Your assignment —
When you reach the line that contains "# 🍅 Pomodoro Timer" in the data below, start reproducing lines exactly, and stop after the line that contains "- Temps de travail".

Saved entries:
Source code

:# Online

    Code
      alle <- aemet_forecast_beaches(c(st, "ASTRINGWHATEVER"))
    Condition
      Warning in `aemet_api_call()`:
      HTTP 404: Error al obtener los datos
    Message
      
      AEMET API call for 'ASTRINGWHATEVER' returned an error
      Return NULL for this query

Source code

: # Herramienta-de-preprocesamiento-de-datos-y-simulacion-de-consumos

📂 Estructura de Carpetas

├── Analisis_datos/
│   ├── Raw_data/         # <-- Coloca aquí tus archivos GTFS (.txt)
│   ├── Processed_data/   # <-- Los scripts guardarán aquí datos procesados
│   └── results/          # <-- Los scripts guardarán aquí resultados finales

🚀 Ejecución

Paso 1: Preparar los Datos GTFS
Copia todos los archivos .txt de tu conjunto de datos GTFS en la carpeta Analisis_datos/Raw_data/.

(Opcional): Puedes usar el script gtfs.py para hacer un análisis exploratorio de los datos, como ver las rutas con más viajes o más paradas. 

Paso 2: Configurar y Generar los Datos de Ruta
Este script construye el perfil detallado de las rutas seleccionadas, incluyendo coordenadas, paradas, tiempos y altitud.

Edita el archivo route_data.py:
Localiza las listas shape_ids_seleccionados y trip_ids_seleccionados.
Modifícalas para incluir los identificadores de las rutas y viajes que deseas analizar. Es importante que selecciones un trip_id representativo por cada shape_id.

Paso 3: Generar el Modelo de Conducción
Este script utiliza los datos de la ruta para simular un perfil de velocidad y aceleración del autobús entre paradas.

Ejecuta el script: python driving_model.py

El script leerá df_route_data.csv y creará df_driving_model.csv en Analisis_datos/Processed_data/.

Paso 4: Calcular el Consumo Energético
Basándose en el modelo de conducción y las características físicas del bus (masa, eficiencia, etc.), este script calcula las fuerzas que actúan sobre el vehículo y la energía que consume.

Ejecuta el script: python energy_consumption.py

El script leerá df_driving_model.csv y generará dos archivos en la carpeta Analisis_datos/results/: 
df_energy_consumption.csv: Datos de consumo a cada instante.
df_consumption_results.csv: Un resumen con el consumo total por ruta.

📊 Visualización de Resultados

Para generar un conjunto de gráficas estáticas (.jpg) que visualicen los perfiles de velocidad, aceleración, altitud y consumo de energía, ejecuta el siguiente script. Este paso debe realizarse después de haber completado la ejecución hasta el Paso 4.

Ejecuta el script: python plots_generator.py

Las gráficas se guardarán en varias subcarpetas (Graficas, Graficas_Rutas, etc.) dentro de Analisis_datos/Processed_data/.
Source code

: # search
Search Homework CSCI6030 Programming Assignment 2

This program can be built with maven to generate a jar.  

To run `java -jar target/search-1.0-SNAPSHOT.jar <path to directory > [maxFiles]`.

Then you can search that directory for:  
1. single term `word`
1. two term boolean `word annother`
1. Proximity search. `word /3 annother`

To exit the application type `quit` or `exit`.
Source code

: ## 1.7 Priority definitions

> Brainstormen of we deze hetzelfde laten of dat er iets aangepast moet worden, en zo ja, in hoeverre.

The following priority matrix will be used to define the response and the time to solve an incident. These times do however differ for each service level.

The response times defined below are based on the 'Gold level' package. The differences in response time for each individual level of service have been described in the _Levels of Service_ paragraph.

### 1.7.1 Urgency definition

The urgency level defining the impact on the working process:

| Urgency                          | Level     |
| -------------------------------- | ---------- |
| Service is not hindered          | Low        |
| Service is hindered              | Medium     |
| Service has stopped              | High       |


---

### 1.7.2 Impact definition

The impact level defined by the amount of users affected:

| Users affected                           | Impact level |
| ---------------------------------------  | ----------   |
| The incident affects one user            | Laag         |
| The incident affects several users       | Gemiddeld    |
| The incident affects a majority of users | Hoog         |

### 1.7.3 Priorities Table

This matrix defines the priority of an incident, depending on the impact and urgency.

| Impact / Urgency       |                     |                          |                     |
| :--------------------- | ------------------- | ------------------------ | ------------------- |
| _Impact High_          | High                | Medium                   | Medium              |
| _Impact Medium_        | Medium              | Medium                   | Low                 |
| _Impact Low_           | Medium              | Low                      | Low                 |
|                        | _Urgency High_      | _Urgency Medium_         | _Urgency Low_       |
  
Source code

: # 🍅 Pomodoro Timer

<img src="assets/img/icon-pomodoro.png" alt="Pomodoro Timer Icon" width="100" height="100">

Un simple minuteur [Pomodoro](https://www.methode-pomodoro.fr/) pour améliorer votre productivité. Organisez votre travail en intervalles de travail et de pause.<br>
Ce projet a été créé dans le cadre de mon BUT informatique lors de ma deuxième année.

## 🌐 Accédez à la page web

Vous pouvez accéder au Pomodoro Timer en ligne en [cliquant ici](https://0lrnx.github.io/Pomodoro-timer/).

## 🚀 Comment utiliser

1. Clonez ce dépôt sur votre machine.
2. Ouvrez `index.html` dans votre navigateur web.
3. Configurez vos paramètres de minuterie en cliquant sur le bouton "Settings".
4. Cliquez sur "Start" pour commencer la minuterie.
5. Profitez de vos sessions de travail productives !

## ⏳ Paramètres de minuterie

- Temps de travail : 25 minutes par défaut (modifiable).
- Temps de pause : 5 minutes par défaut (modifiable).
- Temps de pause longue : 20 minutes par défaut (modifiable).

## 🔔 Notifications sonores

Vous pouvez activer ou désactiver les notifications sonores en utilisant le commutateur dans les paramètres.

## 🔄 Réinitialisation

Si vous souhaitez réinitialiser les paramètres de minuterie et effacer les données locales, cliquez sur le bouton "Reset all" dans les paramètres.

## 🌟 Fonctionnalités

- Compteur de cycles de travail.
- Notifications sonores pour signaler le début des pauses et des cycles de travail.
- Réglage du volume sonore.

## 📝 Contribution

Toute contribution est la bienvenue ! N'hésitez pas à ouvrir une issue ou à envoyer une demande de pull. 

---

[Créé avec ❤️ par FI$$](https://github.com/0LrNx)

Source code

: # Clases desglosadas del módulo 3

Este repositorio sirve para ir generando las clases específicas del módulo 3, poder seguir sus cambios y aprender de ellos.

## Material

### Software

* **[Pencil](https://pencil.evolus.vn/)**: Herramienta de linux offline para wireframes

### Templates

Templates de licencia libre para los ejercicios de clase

Solution to this task —
: # 🍅 Pomodoro Timer

<img src="assets/img/icon-pomodoro.png" alt="Pomodoro Timer Icon" width="100" height="100">

Un simple minuteur [Pomodoro](https://www.methode-pomodoro.fr/) pour améliorer votre productivité. Organisez votre travail en intervalles de travail et de pause.<br>
Ce projet a été créé dans le cadre de mon BUT informatique lors de ma deuxième année.

## 🌐 Accédez à la page web

Vous pouvez accéder au Pomodoro Timer en ligne en [cliquant ici](https://0lrnx.github.io/Pomodoro-timer/).

## 🚀 Comment utiliser

1. Clonez ce dépôt sur votre machine.
2. Ouvrez `index.html` dans votre navigateur web.
3. Configurez vos paramètres de minuterie en cliquant sur le bouton "Settings".
4. Cliquez sur "Start" pour commencer la minuterie.
5. Profitez de vos sessions de travail productives !

## ⏳ Paramètres de minuterie

- Temps de travail : 25 minutes par défaut (modifiable).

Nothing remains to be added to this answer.